*MATERIAL SUPPLIED:*
>>
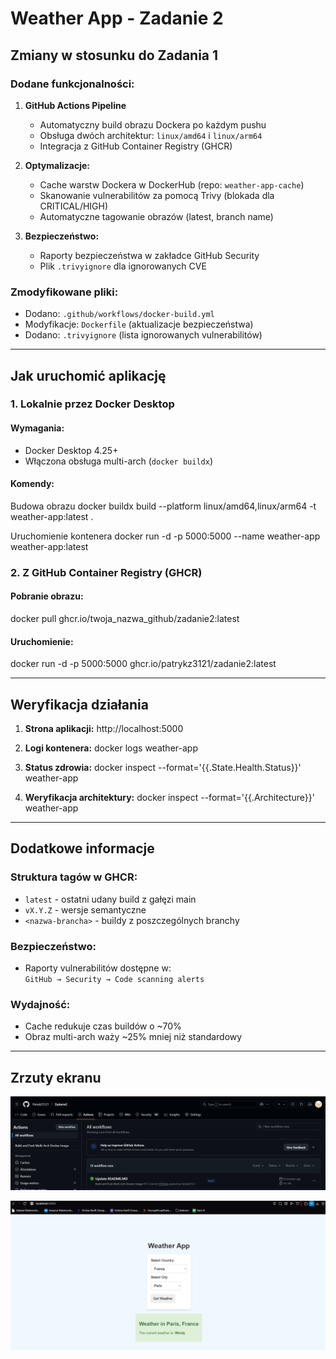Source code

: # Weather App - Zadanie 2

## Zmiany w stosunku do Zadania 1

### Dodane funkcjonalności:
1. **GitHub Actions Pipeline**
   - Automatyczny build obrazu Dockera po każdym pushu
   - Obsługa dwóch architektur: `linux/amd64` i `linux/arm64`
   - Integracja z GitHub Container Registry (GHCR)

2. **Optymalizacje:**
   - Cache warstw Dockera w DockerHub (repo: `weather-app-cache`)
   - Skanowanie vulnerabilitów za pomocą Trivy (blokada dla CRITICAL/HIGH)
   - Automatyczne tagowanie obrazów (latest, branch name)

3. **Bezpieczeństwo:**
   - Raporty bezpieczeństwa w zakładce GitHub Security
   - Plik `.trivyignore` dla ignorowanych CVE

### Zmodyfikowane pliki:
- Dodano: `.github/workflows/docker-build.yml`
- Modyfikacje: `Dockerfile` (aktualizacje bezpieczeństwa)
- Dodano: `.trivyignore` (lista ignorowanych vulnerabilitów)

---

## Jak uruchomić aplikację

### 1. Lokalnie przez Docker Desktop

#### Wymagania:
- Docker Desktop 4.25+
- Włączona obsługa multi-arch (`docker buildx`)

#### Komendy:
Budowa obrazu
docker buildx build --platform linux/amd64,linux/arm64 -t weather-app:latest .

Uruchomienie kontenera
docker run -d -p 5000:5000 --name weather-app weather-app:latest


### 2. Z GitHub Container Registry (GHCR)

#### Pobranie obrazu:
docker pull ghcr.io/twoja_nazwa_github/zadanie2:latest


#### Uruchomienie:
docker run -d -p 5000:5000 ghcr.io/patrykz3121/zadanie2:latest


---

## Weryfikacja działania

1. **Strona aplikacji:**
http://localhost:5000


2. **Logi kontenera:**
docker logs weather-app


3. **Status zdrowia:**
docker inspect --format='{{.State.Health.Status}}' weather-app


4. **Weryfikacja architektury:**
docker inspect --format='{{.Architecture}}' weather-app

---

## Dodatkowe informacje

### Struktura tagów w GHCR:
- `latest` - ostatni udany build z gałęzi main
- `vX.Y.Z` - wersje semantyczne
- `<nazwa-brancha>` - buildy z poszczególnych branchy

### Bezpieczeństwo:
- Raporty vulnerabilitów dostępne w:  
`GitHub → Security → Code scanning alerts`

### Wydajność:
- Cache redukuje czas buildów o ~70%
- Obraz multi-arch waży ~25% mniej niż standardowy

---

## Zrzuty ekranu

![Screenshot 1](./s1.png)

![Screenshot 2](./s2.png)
<<
*WHAT IS EXPECTED:*
From the material above, return every line that contains "Cache".

*RESULT OF THE EXERCISE:*
   - Cache warstw Dockera w DockerHub (repo: `weather-app-cache`)
- Cache redukuje czas buildów o ~70%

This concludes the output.